Fixed income fund managers are confident that a Brexit will not happen in the next two years, a recent multi-manager survey from Aviva Investors shows.
The survey canvassed 26 fixed income fund managers, mainly based in the UK, managing a combined £2trn in assets globally.
Aviva also recently found, conversely, that 20 per cent of equity managers believe Brexit will happen.
Over two thirds of the fixed income mangers surveyed do not expect returns of more than three per cent for either corporate or sovereign bonds. Just 10 per cent of those surveyed expect returns of between four and six per cent and 15 per cent expect negative returns.
For sovereign bonds, 79 per cent of the fund managers expect returns of between 0 and 3 per cent and 15 per cent expect negative returns. Half of the managers anticipate negative returns for local currency emerging market debt, the survey finds.
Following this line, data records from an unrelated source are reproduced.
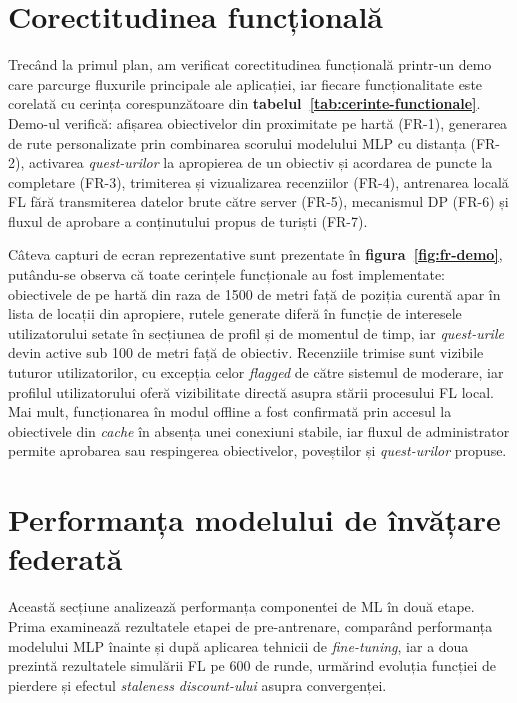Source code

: \documentclass[12pt,a4paper]{report}
\begin{document}
\section{Corectitudinea funcțională}

Trecând la primul plan, am verificat corectitudinea funcțională printr-un demo care parcurge fluxurile principale ale aplicației, iar fiecare funcționalitate este corelată cu cerința corespunzătoare din \textbf{tabelul~\ref{tab:cerinte-functionale}}. Demo-ul verifică: afișarea obiectivelor din proximitate pe hartă (FR-1), generarea de rute personalizate prin combinarea scorului modelului MLP cu distanța (FR-2), activarea \textit{quest-urilor} la apropierea de un obiectiv și acordarea de puncte la completare (FR-3), trimiterea și vizualizarea recenziilor (FR-4), antrenarea locală FL fără transmiterea datelor brute către server (FR-5), mecanismul DP (FR-6) și fluxul de aprobare a conținutului propus de turiști (FR-7).

Câteva capturi de ecran reprezentative sunt prezentate în \textbf{figura~\ref{fig:fr-demo}}, putându-se observa că toate cerințele funcționale au fost implementate: obiectivele de pe hartă din raza de 1500 de metri față de poziția curentă apar în lista de locații din apropiere, rutele generate diferă în funcție de interesele utilizatorului setate în secțiunea de profil și de momentul de timp, iar \textit{quest-urile} devin active sub 100 de metri față de obiectiv. Recenziile trimise sunt vizibile tuturor utilizatorilor, cu excepția celor \textit{flagged} de către sistemul de moderare, iar profilul utilizatorului oferă vizibilitate directă asupra stării procesului FL local. Mai mult, funcționarea în modul offline a fost confirmată prin accesul la obiectivele din \textit{cache} în absența unei conexiuni stabile, iar fluxul de administrator permite aprobarea sau respingerea obiectivelor, poveștilor și \textit{quest-urilor} propuse.

\section{Performanța modelului de învățare federată}

Această secțiune analizează performanța componentei de ML în două etape. Prima examinează rezultatele etapei de pre-antrenare, comparând performanța modelului MLP înainte și după aplicarea tehnicii de \textit{fine-tuning}, iar a doua prezintă rezultatele simulării FL pe 600 de runde, urmărind evoluția funcției de pierdere și efectul \textit{staleness discount-ului} asupra convergenței.
\end{document}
Nearly 50 per cent of respondents also see a lack of liquidity as the biggest risk facing corporate bonds, with the second biggest concern being the withdrawal of quantitative easing and low absolute yields.
Aviva Investors head of multi-manager research Ian Aylward says: “Fixed income investors seem downbeat this year. For example, over 80 per cent expect corporate bonds returns to be negative or below 3 per cent whilst just over half expect outright negative returns from Local Currency EMD.
“Sixty per cent expect a rate rise in the UK before year end. That said, a very rare unanimous response was received – 100 per cent of managers do not expect a Brexit. This is very different to what public opinion polls would suggest.”